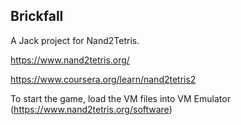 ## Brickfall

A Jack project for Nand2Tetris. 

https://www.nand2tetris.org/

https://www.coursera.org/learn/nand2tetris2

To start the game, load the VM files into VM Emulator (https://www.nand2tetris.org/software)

...

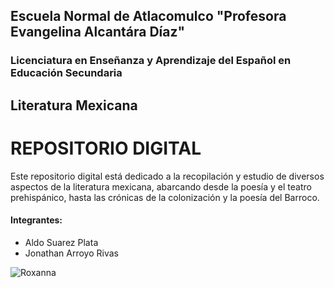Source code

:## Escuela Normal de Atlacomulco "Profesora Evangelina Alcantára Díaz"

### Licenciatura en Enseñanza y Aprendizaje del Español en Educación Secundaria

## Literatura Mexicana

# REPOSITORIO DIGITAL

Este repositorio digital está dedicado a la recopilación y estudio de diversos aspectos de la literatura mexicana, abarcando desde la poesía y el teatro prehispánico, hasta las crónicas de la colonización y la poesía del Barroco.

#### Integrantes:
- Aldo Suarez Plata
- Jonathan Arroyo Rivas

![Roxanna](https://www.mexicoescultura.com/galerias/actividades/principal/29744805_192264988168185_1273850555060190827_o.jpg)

...

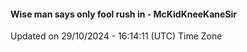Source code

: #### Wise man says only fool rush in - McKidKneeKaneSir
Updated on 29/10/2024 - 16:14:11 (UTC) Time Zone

What this task involves: Print the lines above from the one with "### Licenciatura en" through the one with "# REPOSITORIO DIGITAL", both included, exactly as written and nothing more.

Solution below:
### Licenciatura en Enseñanza y Aprendizaje del Español en Educación Secundaria

## Literatura Mexicana

# REPOSITORIO DIGITAL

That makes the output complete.